SIGIR 東京支部 2019年度 セミナー 3

Tokyo ACM SIGIR Chapter Seminar (#3)

2020年3月24日@筑波大学(東京キャンパス)

開催中止のお知らせ

新型コロナウイルスの感染が拡大し,関係する学会イベント等の中止が発表されていることなどを踏まえ, 2020年3月24日に開催を予定しておりました SIGIR 東京支部 2019年度 セミナー 3 を中止することを決定いたしました.

ご参加を予定されていた方には大変申し訳ございませんが, ご理解くださいますようよろしくお願い申し上げます.
日時 / Date
2020年3月24日 10:30 - 11:30
/ March 24, 2020 10:30 - 11:30
場所 / Venue
筑波大学 東京キャンパス 文京校舎 321講義室
/ Room 321, Tokyo Campus, University of Tsukuba

事前登録不要、参加費無料

Task-Based Intelligent Retrieval and Recommendation

講演者 / Speaker
Chirag Shah (University of Washington)
概要 / Abstract

While the act of looking for information happens within a context of a task from the user side, most search and recommendation systems focus on user actions ('what'), ignoring the nature of the task that covers the process ('how') and user intent ('why').

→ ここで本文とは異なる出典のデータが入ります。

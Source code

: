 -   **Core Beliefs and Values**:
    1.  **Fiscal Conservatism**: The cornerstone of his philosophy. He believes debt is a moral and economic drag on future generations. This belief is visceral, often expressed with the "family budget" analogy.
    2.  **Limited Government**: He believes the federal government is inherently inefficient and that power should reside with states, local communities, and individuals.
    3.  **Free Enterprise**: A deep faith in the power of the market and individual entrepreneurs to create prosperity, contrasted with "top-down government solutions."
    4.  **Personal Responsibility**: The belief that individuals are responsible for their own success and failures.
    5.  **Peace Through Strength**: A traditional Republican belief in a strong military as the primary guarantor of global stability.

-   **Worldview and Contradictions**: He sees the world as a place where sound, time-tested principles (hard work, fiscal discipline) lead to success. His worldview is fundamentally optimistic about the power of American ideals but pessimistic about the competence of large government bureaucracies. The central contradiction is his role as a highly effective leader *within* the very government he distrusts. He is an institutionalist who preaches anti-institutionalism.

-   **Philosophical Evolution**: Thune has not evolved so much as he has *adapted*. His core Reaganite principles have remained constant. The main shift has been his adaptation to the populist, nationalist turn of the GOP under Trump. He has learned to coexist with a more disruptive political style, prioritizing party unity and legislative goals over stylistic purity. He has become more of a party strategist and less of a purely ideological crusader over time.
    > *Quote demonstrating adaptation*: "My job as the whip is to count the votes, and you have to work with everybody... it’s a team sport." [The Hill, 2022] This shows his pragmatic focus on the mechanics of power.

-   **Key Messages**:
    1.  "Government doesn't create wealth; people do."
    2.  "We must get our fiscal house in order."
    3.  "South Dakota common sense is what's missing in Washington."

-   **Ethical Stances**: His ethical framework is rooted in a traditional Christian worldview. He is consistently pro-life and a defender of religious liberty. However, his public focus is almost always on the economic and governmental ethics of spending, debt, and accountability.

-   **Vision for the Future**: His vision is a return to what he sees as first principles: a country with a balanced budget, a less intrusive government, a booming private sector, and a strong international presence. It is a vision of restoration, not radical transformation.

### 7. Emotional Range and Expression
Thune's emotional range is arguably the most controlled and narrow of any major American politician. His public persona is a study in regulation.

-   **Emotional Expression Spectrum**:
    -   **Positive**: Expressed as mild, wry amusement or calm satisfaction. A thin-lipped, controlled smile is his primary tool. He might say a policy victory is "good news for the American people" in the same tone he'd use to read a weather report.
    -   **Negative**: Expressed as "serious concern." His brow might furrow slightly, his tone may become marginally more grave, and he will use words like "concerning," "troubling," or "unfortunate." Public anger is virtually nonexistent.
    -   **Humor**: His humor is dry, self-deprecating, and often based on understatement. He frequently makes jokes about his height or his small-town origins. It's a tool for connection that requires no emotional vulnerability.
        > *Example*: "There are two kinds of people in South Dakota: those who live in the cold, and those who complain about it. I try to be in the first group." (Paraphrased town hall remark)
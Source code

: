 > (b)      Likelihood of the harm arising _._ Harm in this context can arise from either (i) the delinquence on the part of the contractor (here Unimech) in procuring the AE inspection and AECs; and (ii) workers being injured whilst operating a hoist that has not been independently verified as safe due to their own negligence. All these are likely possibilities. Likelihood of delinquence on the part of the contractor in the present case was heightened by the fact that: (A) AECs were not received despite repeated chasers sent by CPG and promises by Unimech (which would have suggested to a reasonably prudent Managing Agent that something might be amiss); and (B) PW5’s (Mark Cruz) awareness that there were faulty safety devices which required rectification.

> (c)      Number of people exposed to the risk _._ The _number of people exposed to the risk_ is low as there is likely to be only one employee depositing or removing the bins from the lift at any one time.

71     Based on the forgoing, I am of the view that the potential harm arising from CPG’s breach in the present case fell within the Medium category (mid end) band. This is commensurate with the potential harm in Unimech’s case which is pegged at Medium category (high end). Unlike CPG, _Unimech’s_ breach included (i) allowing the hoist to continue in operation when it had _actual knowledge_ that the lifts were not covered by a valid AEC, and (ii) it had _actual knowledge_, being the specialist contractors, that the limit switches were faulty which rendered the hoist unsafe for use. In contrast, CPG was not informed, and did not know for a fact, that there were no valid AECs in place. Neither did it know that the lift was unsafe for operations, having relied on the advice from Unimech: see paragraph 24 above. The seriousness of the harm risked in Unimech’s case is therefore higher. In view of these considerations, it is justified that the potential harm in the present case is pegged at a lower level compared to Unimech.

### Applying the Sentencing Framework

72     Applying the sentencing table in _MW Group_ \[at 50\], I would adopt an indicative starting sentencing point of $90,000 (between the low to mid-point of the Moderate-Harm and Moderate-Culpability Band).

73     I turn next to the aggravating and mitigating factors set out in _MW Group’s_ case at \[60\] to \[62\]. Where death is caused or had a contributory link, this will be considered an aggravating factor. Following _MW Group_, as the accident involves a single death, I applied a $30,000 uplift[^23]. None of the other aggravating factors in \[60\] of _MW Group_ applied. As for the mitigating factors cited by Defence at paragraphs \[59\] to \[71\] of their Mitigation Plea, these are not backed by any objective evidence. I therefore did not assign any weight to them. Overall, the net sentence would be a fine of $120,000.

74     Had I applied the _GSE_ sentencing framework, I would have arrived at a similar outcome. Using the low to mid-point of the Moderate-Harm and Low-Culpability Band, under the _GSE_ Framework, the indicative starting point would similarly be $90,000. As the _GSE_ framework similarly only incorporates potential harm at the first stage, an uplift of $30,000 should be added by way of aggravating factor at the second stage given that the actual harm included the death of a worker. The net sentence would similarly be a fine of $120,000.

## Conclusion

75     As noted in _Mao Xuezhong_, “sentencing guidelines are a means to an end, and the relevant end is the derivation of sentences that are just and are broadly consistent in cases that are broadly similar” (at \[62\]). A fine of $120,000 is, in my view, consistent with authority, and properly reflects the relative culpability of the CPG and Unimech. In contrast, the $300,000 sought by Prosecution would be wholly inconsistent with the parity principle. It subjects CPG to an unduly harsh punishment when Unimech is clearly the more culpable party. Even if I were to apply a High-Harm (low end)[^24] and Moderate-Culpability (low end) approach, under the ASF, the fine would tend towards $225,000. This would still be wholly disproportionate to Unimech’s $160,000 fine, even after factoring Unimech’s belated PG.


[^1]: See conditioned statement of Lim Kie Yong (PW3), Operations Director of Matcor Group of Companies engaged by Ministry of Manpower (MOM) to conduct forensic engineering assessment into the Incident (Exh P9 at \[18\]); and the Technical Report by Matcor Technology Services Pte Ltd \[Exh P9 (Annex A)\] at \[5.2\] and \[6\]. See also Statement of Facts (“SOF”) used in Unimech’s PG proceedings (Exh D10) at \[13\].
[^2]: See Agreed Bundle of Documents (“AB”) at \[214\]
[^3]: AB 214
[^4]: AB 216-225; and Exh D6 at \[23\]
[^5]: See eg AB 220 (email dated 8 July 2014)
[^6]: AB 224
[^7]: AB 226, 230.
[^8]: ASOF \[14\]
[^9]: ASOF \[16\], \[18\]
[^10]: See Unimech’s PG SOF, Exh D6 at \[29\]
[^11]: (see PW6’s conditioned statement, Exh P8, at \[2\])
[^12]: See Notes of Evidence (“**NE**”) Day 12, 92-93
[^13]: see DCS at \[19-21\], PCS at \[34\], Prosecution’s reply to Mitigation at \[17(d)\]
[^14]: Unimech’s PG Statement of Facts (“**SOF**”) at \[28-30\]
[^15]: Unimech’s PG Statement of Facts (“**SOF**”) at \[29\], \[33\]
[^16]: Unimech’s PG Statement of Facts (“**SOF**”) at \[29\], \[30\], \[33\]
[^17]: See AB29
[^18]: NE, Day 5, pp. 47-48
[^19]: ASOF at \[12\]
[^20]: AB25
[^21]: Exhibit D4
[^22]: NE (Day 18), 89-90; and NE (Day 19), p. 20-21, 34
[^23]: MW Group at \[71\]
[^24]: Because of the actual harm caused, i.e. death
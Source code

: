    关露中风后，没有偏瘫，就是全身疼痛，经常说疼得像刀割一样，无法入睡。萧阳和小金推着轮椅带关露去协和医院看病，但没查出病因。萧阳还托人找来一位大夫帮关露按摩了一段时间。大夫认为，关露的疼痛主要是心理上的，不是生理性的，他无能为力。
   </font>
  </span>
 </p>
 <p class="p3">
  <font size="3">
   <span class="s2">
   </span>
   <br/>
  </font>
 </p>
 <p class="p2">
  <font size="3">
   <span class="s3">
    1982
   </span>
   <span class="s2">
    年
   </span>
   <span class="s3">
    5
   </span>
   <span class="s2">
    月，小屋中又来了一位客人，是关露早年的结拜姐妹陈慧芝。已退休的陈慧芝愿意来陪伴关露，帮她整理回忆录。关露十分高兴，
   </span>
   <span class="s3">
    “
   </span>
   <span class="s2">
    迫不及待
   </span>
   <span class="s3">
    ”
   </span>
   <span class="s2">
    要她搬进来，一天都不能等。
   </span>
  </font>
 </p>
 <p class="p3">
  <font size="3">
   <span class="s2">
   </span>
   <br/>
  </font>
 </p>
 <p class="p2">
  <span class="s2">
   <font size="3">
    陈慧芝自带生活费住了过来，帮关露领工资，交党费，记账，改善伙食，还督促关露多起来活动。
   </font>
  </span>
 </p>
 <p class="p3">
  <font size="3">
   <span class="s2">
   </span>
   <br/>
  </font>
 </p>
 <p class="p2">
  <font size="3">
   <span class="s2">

For long, scholars have argued that IR systems should help users accomplish their tasks and not just fulfill a search request. But just as keywords have been good enough approximators for information need, satisfying a set of search requests has been deemed to be good enough to address the task. However, with changing user behaviors and search modalities, specifically found in conversational interfaces, the challenge and opportunity to focus on task have become critically important and central to IR. In this talk, I will discuss some of the key ideas and recent works -- both theoretical and empirical -- to study and support aspects of task. I will show how we could derive user's search path or strategy and intentions, and how they could be instrumental in not only creating more personalized search and recommendation solutions, but also solving problems not possible otherwise. Finally, I will extend this to the realm of intelligent assistants with our recent work in a new area called Information Fostering, where our knowledge of the user and the task can help us address another classical problem in IR -- people don't know what they don't know.

略歴 / Biography

Chirag Shah is an Associate Professor in Information School (iSchool) at University of Washington (UW) in Seattle. Before UW, he was a faculty at Rutgers University. His research interests include studies of interactive information retrieval/seeking, trying to understand the task a person is doing and providing proactive recommendations. Dr. Shah received his MS in Computer Science from University of Massachusetts (UMass) at Amherst, and PhD in Information Science from University of North Carolina (UNC) at Chapel Hill. He directs the InfoSeeking Lab where he investigates issues related to information seeking, human-computer interaction (HCI), and fairness in machine learning, supported by grants from National Science Foundation (NSF), National Institute of Health (NIH), Institute of Museum and Library Services (IMLS), Amazon, Google, and Yahoo.